### The task
Your answer should be every line of the records that contains the word "frame".

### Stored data

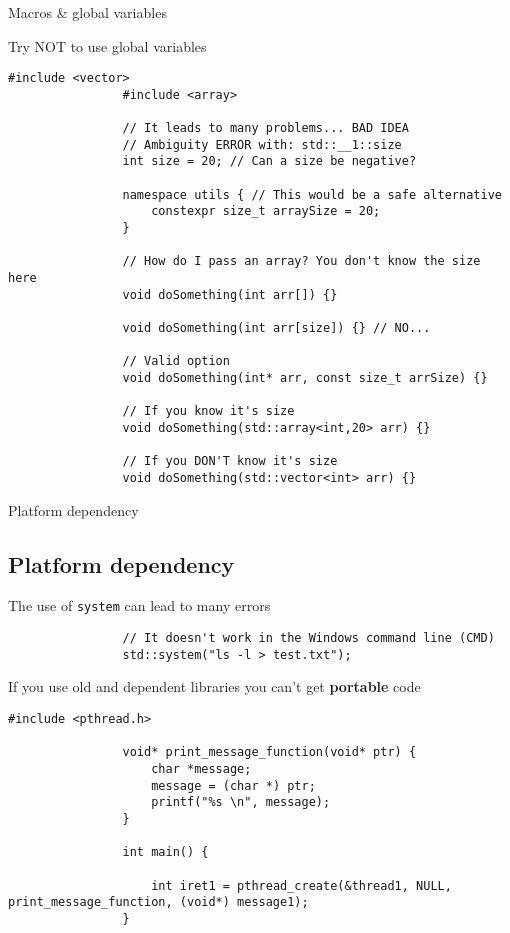 \documentclass{beamer}
\newcommand{\normalSizeItem}[1] {
  \normalsize{\item #1}
}
\newcommand{\smallCite}[1]{
	\begin{small}
		\cite{#1}	
	\end{small}
}
\begin{document}
		\begin{frame}[fragile]{Macros \& global variables}	
			\begin{itemize}
			
				\normalSizeItem{Try NOT to use global variables}
				\begin{lstlisting}[basicstyle={\tiny\ttfamily}]
				#include <vector>
				#include <array>
				
				// It leads to many problems... BAD IDEA
				// Ambiguity ERROR with: std::__1::size
				int size = 20; // Can a size be negative?
				
				namespace utils { // This would be a safe alternative
					constexpr size_t arraySize = 20;
				}
				
				// How do I pass an array? You don't know the size here
				void doSomething(int arr[]) {}
				
				void doSomething(int arr[size]) {} // NO...
				
				// Valid option
				void doSomething(int* arr, const size_t arrSize) {}
				
				// If you know it's size
				void doSomething(std::array<int,20> arr) {}
				
				// If you DON'T know it's size
				void doSomething(std::vector<int> arr) {}
				\end{lstlisting}
				
			\end{itemize}
		\end{frame}
		
		\begin{frame}[fragile]{Platform dependency}	
			\subsection{Platform dependency}		
			\begin{itemize}

				\normalSizeItem { The use of \texttt{system} can lead to many errors}
				\begin{lstlisting}
				// It doesn't work in the Windows command line (CMD)
				std::system("ls -l > test.txt");
				\end{lstlisting}
				
				\normalSizeItem { If you use old and dependent libraries you can't get \textbf{portable} code \smallCite{posixThreads}}
				\begin{lstlisting}[basicstyle={\tiny\ttfamily}]
				#include <pthread.h>

				void* print_message_function(void* ptr) {
					char *message;
					message = (char *) ptr;
					printf("%s \n", message);
				}
				
				int main() {
			
					int iret1 = pthread_create(&thread1, NULL, print_message_function, (void*) message1);
				}

				\end{lstlisting}
				
			\end{itemize}
		\end{frame}
		
\end{document}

### Exercise response
		\begin{frame}[fragile]{Macros \& global variables}	
		\end{frame}
		\begin{frame}[fragile]{Platform dependency}	
		\end{frame}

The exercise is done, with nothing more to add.